January 7, 2013  |  Posted by in Seasonal
 

3 Tips for Improvement with Staying Power

It’s a New Year – fresh start, clean pallet. The world seems full of possibilities. How sad, then, that we often start the year saddled with arbitrary or clichéd resolutions that feel more punitive than inspiring. More than 90% of resolutions made at the start of the year fail to be realized or maintained. Why? For starters, resolutions are typically based on past failures, rather than as means toward future success. They are rarely thought through relative to their feasibility or sustainability or tied to broader, strategic objectives. This is not a wholesale condemnation of New Year’s resolutions, but a cautionary note. Consider these points when developing 2013 goals for your personal or professional life:

Ponder past successes. It’s easy to take for granted that which we do well. It is also extremely important to account for and utilize these strengths. Start your planning process by considering your strengths and successes from the previous year, and be sure to leverage those in your plan for the coming year. Consider the new business you did attain, the customers who adore you, and the pounds you did not gain! Then diagnose your specific activities surrounding these successes.

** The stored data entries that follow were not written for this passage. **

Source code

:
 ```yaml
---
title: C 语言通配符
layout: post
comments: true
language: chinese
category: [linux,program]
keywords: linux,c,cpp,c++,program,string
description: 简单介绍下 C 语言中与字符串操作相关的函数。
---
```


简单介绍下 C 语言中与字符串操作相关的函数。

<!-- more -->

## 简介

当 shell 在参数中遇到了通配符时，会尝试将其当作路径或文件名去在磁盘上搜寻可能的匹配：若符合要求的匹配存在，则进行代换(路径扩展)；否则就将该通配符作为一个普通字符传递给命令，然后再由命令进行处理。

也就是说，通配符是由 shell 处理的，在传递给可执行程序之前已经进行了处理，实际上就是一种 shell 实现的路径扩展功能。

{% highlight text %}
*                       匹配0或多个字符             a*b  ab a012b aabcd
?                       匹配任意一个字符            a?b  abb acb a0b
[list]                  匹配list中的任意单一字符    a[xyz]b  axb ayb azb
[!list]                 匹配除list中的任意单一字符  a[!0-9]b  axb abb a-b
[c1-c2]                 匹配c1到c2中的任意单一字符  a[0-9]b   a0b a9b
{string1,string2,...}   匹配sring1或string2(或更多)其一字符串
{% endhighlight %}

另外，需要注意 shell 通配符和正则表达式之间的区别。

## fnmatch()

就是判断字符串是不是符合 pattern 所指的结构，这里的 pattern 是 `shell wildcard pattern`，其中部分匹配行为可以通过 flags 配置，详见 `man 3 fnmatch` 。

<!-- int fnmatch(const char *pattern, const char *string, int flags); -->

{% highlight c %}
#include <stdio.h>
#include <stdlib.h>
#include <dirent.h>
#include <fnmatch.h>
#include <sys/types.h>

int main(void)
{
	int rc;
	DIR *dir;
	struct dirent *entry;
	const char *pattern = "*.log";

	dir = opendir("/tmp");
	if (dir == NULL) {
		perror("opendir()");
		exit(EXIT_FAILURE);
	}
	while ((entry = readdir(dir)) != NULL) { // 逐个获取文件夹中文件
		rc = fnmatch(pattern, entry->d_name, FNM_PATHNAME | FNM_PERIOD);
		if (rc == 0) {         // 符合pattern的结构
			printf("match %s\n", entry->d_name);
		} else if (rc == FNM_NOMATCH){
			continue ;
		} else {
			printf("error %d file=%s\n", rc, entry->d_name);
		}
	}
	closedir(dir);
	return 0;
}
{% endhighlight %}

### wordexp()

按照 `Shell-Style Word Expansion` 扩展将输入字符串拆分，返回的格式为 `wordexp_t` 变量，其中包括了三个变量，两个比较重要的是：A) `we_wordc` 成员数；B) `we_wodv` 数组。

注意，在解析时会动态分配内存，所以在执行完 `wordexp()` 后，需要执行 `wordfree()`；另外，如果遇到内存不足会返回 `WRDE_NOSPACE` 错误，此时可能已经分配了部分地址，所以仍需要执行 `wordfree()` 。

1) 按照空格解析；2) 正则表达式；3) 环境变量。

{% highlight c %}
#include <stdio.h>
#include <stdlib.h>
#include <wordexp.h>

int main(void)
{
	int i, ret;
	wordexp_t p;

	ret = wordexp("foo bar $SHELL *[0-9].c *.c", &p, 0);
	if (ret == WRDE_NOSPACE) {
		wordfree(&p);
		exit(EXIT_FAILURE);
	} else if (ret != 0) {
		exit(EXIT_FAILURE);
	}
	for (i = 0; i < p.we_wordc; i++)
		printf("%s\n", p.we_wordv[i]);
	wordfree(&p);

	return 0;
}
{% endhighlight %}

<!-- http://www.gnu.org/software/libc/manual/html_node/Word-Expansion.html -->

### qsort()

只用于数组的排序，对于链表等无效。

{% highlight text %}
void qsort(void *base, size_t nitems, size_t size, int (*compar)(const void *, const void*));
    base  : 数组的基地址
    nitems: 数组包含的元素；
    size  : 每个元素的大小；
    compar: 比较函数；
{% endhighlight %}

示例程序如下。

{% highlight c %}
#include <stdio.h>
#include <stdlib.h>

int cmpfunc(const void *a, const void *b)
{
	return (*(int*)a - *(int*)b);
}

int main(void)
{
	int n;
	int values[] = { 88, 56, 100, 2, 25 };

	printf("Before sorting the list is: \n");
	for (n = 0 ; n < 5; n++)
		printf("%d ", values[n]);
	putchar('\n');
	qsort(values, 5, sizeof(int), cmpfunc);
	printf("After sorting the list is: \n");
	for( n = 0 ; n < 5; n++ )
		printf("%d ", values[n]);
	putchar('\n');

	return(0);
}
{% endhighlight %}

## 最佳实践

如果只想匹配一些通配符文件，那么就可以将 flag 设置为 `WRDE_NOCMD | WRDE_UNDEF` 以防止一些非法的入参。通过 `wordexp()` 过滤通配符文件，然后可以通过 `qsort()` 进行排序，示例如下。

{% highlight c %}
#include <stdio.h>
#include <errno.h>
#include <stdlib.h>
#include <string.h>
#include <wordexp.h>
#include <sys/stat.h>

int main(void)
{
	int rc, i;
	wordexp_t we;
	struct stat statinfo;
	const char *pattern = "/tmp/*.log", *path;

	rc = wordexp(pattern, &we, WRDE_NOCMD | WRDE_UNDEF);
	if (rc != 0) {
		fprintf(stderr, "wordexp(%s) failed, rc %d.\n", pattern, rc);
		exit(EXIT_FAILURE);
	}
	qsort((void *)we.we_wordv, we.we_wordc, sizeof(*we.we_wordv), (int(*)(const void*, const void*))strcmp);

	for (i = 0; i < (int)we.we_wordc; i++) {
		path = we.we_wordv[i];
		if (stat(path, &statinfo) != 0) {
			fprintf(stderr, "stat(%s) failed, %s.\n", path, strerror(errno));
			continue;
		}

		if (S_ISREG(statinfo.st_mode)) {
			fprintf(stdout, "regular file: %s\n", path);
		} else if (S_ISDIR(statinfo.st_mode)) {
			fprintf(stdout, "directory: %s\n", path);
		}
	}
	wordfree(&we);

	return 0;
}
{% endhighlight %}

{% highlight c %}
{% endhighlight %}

Understand your failures. New Year’s resolutions typically reflect something we failed to do in the previous year. Take the time to reflect on why you did not do certain things or why you didn’t do them well. Assuming you aren’t lazy, crazy or incompetent, there was likely a valid reason you didn’t invest time in specific activities relative to other pursuits. Was there a barrier to success? Was there not enough return on the time and effort? Be sure you can articulate what has changed to make past failures feasible or valid as a priority this year.

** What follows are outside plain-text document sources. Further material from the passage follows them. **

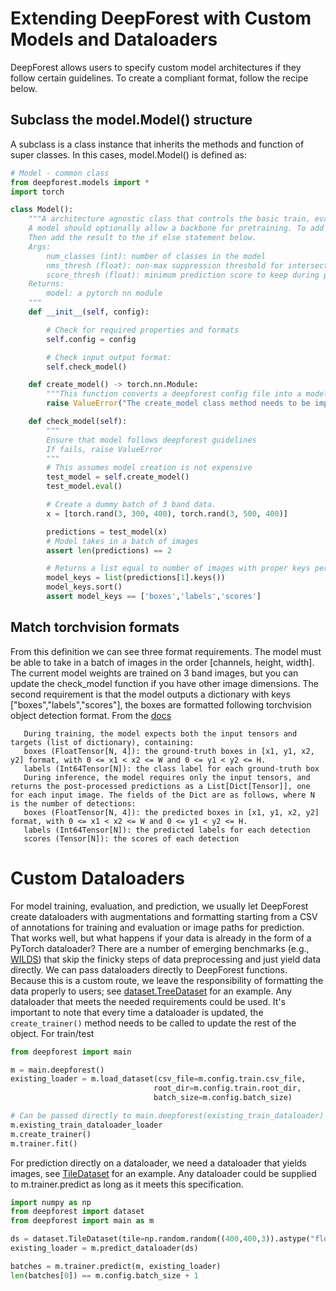 # Extending DeepForest with Custom Models and Dataloaders

DeepForest allows users to specify custom model architectures if they follow certain guidelines.
To create a compliant format, follow the recipe below.

## Subclass the model.Model() structure

A subclass is a class instance that inherits the methods and function of super classes. In this cases, model.Model() is defined as:

```python
# Model - common class
from deepforest.models import *
import torch

class Model():
    """A architecture agnostic class that controls the basic train, eval and predict functions.
    A model should optionally allow a backbone for pretraining. To add new architectures, simply create a new module in models/ and write a create_model.
    Then add the result to the if else statement below.
    Args:
        num_classes (int): number of classes in the model
        nms_thresh (float): non-max suppression threshold for intersection-over-union [0,1]
        score_thresh (float): minimum prediction score to keep during prediction  [0,1]
    Returns:
        model: a pytorch nn module
    """
    def __init__(self, config):

        # Check for required properties and formats
        self.config = config

        # Check input output format:
        self.check_model()

    def create_model() -> torch.nn.Module:
        """This function converts a deepforest config file into a model. An architecture should have a list of nested arguments in config that match this function"""
        raise ValueError("The create_model class method needs to be implemented. Take in args and return a pytorch nn module.")

    def check_model(self):
        """
        Ensure that model follows deepforest guidelines
        If fails, raise ValueError
        """
        # This assumes model creation is not expensive
        test_model = self.create_model()
        test_model.eval()

        # Create a dummy batch of 3 band data.
        x = [torch.rand(3, 300, 400), torch.rand(3, 500, 400)]

        predictions = test_model(x)
        # Model takes in a batch of images
        assert len(predictions) == 2

        # Returns a list equal to number of images with proper keys per image
        model_keys = list(predictions[1].keys())
        model_keys.sort()
        assert model_keys == ['boxes','labels','scores']
```

## Match torchvision formats

From this definition we can see three format requirements. The model must be able to take in a batch of images in the order [channels, height, width]. The current model weights are trained on 3 band images, but you can update the check_model function if you have other image dimensions.
The second requirement is that the model outputs a dictionary with keys ["boxes","labels","scores"], the boxes are formatted following torchvision object detection format. From the [docs](https://pytorch.org/vision/main/models/generated/torchvision.models.detection.retinanet_resnet50_fpn.html#torchvision.models.detection.retinanet_resnet50_fpn)

```{note}
   During training, the model expects both the input tensors and targets (list of dictionary), containing:
   boxes (FloatTensor[N, 4]): the ground-truth boxes in [x1, y1, x2, y2] format, with 0 <= x1 < x2 <= W and 0 <= y1 < y2 <= H.
   labels (Int64Tensor[N]): the class label for each ground-truth box
   During inference, the model requires only the input tensors, and returns the post-processed predictions as a List[Dict[Tensor]], one for each input image. The fields of the Dict are as follows, where N is the number of detections:
   boxes (FloatTensor[N, 4]): the predicted boxes in [x1, y1, x2, y2] format, with 0 <= x1 < x2 <= W and 0 <= y1 < y2 <= H.
   labels (Int64Tensor[N]): the predicted labels for each detection
   scores (Tensor[N]): the scores of each detection
```

# Custom Dataloaders

For model training, evaluation, and prediction, we usually let DeepForest create dataloaders with augmentations and formatting starting from a CSV of annotations for training and evaluation or image paths for prediction. That works well, but what happens if your data is already in the form of a PyTorch dataloader? There are a number of emerging benchmarks (e.g., [WILDS](https://github.com/p-lambda/wilds)) that skip the finicky steps of data preprocessing and just yield data directly. We can pass dataloaders directly to DeepForest functions. Because this is a custom route, we leave the responsibility of formatting the data properly to users; see [dataset.TreeDataset](https://deepforest.readthedocs.io/en/latest/source/deepforest.html#deepforest.dataset.TreeDataset) for an example. Any dataloader that meets the needed requirements could be used. It's important to note that every time a dataloader is updated, the `create_trainer()` method needs to be called to update the rest of the object.
For train/test
```python
from deepforest import main

m = main.deepforest()
existing_loader = m.load_dataset(csv_file=m.config.train.csv_file,
                                root_dir=m.config.train.root_dir,
                                batch_size=m.config.batch_size)

# Can be passed directly to main.deepforest(existing_train_dataloader) or reassign to existing deepforest object
m.existing_train_dataloader_loader
m.create_trainer()
m.trainer.fit()
```

For prediction directly on a dataloader, we need a dataloader that yields images, see [TileDataset](https://deepforest.readthedocs.io/en/latest/source/deepforest.html#deepforest.dataset.TileDataset) for an example. Any dataloader could be supplied to m.trainer.predict as long as it meets this specification.

```python
import numpy as np
from deepforest import dataset
from deepforest import main as m

ds = dataset.TileDataset(tile=np.random.random((400,400,3)).astype("float32"), patch_overlap=0.1, patch_size=100)
existing_loader = m.predict_dataloader(ds)

batches = m.trainer.predict(m, existing_loader)
len(batches[0]) == m.config.batch_size + 1
```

Begin with a positive outcome in mind. Resolutions tend to be reparations to a larger problem. As you plan for success in 2013, start with your strategic goals, and then develop actionable steps (resolutions) to make those objectives a reality. As well-known author Tony Robbins wrote, “If you do what you’ve always done, you’ll get what you’ve always gotten.” Declaring that you will achieve a higher closing rate or lose 10 lbs. doesn’t get you any closer to making these resolutions a reality. Are there lifestyle changes needed to support healthier eating habits? Are there specific skills or resources you need to improve your sales performance? If the closing rate for you or your sales team is not what you want it to be, diagnose where in the sales process failure most often occurs. What GAP exists that prevents you or your team from successful outcomes?

The intent behind New Year’s resolutions is certainly admirable, but taking a more thoughtful approach to your 2013 game plan will yield more significant and longer lasting results.